Over time, I learned that you aren’t supposed to be afraid of railings. You’re supposed to lean on them, stare past them, trust them completely with your weight and your life. But still, I couldn’t get over it, so I avoided them at every turn. Let others risk the fall, it wouldn’t be me. I would stand alone. I would miss the view, but I would be safe. Beyond the railings, fear and a lack of trust would be come the sturdy mainstays upon which I would build my foundation. I thought they kept me safe, but they also kept me from trying, from being vulnerable. Still I crouched behind them in something that felt like security.
But it's a tricky thing, fear. It's the name of the book I could not write, of the life I could not live. A fear that’s so red, it would look black in the moonlight. I don't live there anymore. But that doesn't mean that I am not afraid. I am. Constantly. But, I know the difference now between fear that's a warning and fear that's a challenge, an invitation. Writing feels like that to me. Like fear extending an invitation.
I shared my writing with my closest people last week, my parents. I have never been a person who shares. I don't share the things that count. I always felt that if I did, people would not understand, or that they would be repelled by who and what I really am. That the real me wasn't worthy enough.

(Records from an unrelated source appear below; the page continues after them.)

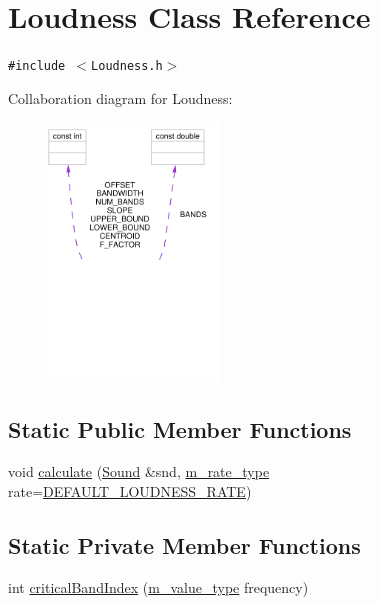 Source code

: \hypertarget{classLoudness}{
\section{Loudness Class Reference}
\label{classLoudness}
}
{\tt \#include $<$Loudness.h$>$}

Collaboration diagram for Loudness:\begin{figure}[H]
\begin{center}
\leavevmode
\includegraphics[width=128pt]{classLoudness__coll__graph}
\end{center}
\end{figure}
\subsection*{Static Public Member Functions}
\begin{CompactItemize}
\item 
void \hyperlink{classLoudness_e0}{calculate} (\hyperlink{classSound}{Sound} \&snd, \hyperlink{Types_8h_a4}{m\_\-rate\_\-type} rate=\hyperlink{Types_8h_a6}{DEFAULT\_\-LOUDNESS\_\-RATE})
\end{CompactItemize}
\subsection*{Static Private Member Functions}
\begin{CompactItemize}
\item 
int \hyperlink{classLoudness_h0}{critical\-Band\-Index} (\hyperlink{Types_8h_a3}{m\_\-value\_\-type} frequency)
\end{CompactItemize}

I struggle with this, I think I always will on some level. But I am trying. It didn't feel right that the story of my drinking be out in the world without them knowing it. But, still, sending the link felt like taking my heart out of my chest and tossing it onto the dinner table. I couldn't protect it, it was already too vulnerable. There was no way to take it back and in those nervous, in-between hours while I waited for them to read it, I panicked. I imagined so many situations where they would never speak to me again. Where they would be angry that I shared so much on such an available platform. I thought they wouldn't understand. And in those moments I felt afraid. Groundless.
You see, I lived the first 23 years of my life as an only child. I have always been impossibly close to my parents, even through my drinking years, even now that I live across the country. They are my touchpoint, my grounding force. My people. They are very different from each other, but my husband always says that I am so obviously the product of the two of them. I have the same sense of humor, I have the same temper, the same fierce loyalty. I love the same. The threat of a loss of any of this felt unbearable.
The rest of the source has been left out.